[WHAT TO DO] Give back one number only: how many lines in the material below contain "animale".

______

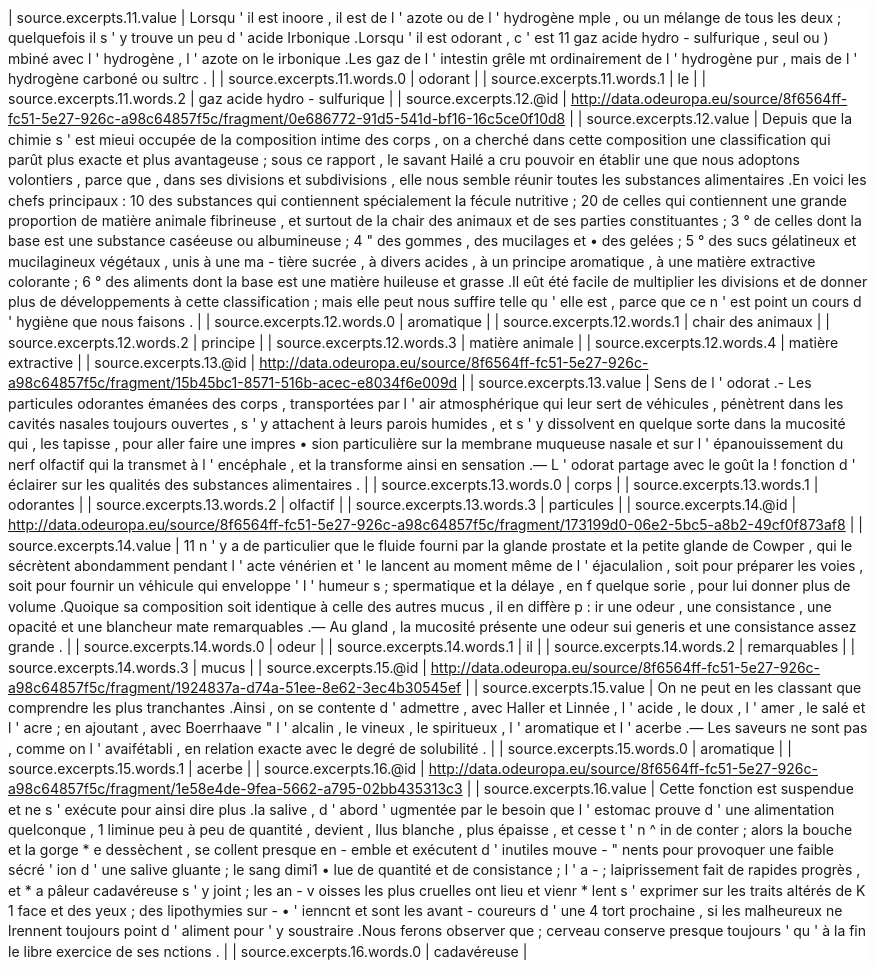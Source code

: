 | source.excerpts.11.value | Lorsqu ' il est inoore , il est de l ' azote ou de l ' hydrogène mple , ou un mélange de tous les deux ; quelquefois il s ' y trouve un peu d ' acide Irbonique .Lorsqu ' il est odorant , c ' est 11 gaz acide hydro - sulfurique , seul ou ) mbiné avec l ' hydrogène , l ' azote on le irbonique .Les gaz de l ' intestin grêle mt ordinairement de l ' hydrogène pur , mais de l ' hydrogène carboné ou sultrc . |
| source.excerpts.11.words.0 | odorant |
| source.excerpts.11.words.1 | le |
| source.excerpts.11.words.2 | gaz acide hydro - sulfurique |
| source.excerpts.12.@id | http://data.odeuropa.eu/source/8f6564ff-fc51-5e27-926c-a98c64857f5c/fragment/0e686772-91d5-541d-bf16-16c5ce0f10d8 |
| source.excerpts.12.value | Depuis que la chimie s ' est mieui occupée de la composition intime des corps , on a cherché dans cette composition une classification qui parût plus exacte et plus avantageuse ; sous ce rapport , le savant Hailé a cru pouvoir en établir une que nous adoptons volontiers , parce que , dans ses divisions et subdivisions , elle nous semble réunir toutes les substances alimentaires .En voici les chefs principaux : 10 des substances qui contiennent spécialement la fécule nutritive ; 20 de celles qui contiennent une grande proportion de matière animale fibrineuse , et surtout de la chair des animaux et de ses parties constituantes ; 3 ° de celles dont la base est une substance caséeuse ou albumineuse ; 4 " des gommes , des mucilages et • des gelées ; 5 ° des sucs gélatineux et mucilagineux végétaux , unis à une ma - tière sucrée , à divers acides , à un principe aromatique , à une matière extractive colorante ; 6 ° des aliments dont la base est une matière huileuse et grasse .Il eût été facile de multiplier les divisions et de donner plus de développements à cette classification ; mais elle peut nous suffire telle qu ' elle est , parce que ce n ' est point un cours d ' hygiène que nous faisons . |
| source.excerpts.12.words.0 | aromatique |
| source.excerpts.12.words.1 | chair des animaux |
| source.excerpts.12.words.2 | principe |
| source.excerpts.12.words.3 | matière animale |
| source.excerpts.12.words.4 | matière extractive |
| source.excerpts.13.@id | http://data.odeuropa.eu/source/8f6564ff-fc51-5e27-926c-a98c64857f5c/fragment/15b45bc1-8571-516b-acec-e8034f6e009d |
| source.excerpts.13.value | Sens de l ' odorat .- Les particules odorantes émanées des corps , transportées par l ' air atmosphérique qui leur sert de véhicules , pénètrent dans les cavités nasales toujours ouvertes , s ' y attachent à leurs parois humides , et s ' y dissolvent en quelque sorte dans la mucosité qui , les tapisse , pour aller faire une impres • sion particulière sur la membrane muqueuse nasale et sur l ' épanouissement du nerf olfactif qui la transmet à l ' encéphale , et la transforme ainsi en sensation .— L ' odorat partage avec le goût la ! fonction d ' éclairer sur les qualités des substances alimentaires . |
| source.excerpts.13.words.0 | corps |
| source.excerpts.13.words.1 | odorantes |
| source.excerpts.13.words.2 | olfactif |
| source.excerpts.13.words.3 | particules |
| source.excerpts.14.@id | http://data.odeuropa.eu/source/8f6564ff-fc51-5e27-926c-a98c64857f5c/fragment/173199d0-06e2-5bc5-a8b2-49cf0f873af8 |
| source.excerpts.14.value | 11 n ' y a de particulier que le fluide fourni par la glande prostate et la petite glande de Cowper , qui le sécrètent abondamment pendant l ' acte vénérien et ' le lancent au moment même de l ' éjaculalion , soit pour préparer les voies , soit pour fournir un véhicule qui enveloppe ' l ' humeur s ; spermatique et la délaye , en f quelque sorie , pour lui donner plus de volume .Quoique sa composition soit identique à celle des autres mucus , il en diffère p : ir une odeur , une consistance , une opacité et une blancheur mate remarquables .— Au gland , la mucosité présente une odeur sui generis et une consistance assez grande . |
| source.excerpts.14.words.0 | odeur |
| source.excerpts.14.words.1 | il |
| source.excerpts.14.words.2 | remarquables |
| source.excerpts.14.words.3 | mucus |
| source.excerpts.15.@id | http://data.odeuropa.eu/source/8f6564ff-fc51-5e27-926c-a98c64857f5c/fragment/1924837a-d74a-51ee-8e62-3ec4b30545ef |
| source.excerpts.15.value | On ne peut en les classant que comprendre les plus tranchantes .Ainsi , on se contente d ' admettre , avec Haller et Linnée , l ' acide , le doux , l ' amer , le salé et l ' acre ; en ajoutant , avec Boerrhaave " l ' alcalin , le vineux , le spiritueux , l ' aromatique et l ' acerbe .— Les saveurs ne sont pas , comme on l ' avaifétabli , en relation exacte avec le degré de solubilité . |
| source.excerpts.15.words.0 | aromatique |
| source.excerpts.15.words.1 | acerbe |
| source.excerpts.16.@id | http://data.odeuropa.eu/source/8f6564ff-fc51-5e27-926c-a98c64857f5c/fragment/1e58e4de-9fea-5662-a795-02bb435313c3 |
| source.excerpts.16.value | Cette fonction est suspendue et ne s ' exécute pour ainsi dire plus .la salive , d ' abord ' ugmentée par le besoin que l ' estomac prouve d ' une alimentation quelconque , 1 liminue peu à peu de quantité , devient , Ilus blanche , plus épaisse , et cesse t ' n ^ in de conter ; alors la bouche et la gorge * e dessèchent , se collent presque en - emble et exécutent d ' inutiles mouve - " nents pour provoquer une faible sécré ' ion d ' une salive gluante ; le sang dimi1 • lue de quantité et de consistance ; l ' a - ; laiprissement fait de rapides progrès , et * a pâleur cadavéreuse s ' y joint ; les an - v oisses les plus cruelles ont lieu et vienr * lent s ' exprimer sur les traits altérés de K 1 face et des yeux ; des lipothymies sur - • ' ienncnt et sont les avant - coureurs d ' une 4 tort prochaine , si les malheureux ne lrennent toujours point d ' aliment pour ' y soustraire .Nous ferons observer que ; cerveau conserve presque toujours ' qu ' à la fin le libre exercice de ses nctions . |
| source.excerpts.16.words.0 | cadavéreuse |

______

[TASK RESULT] 2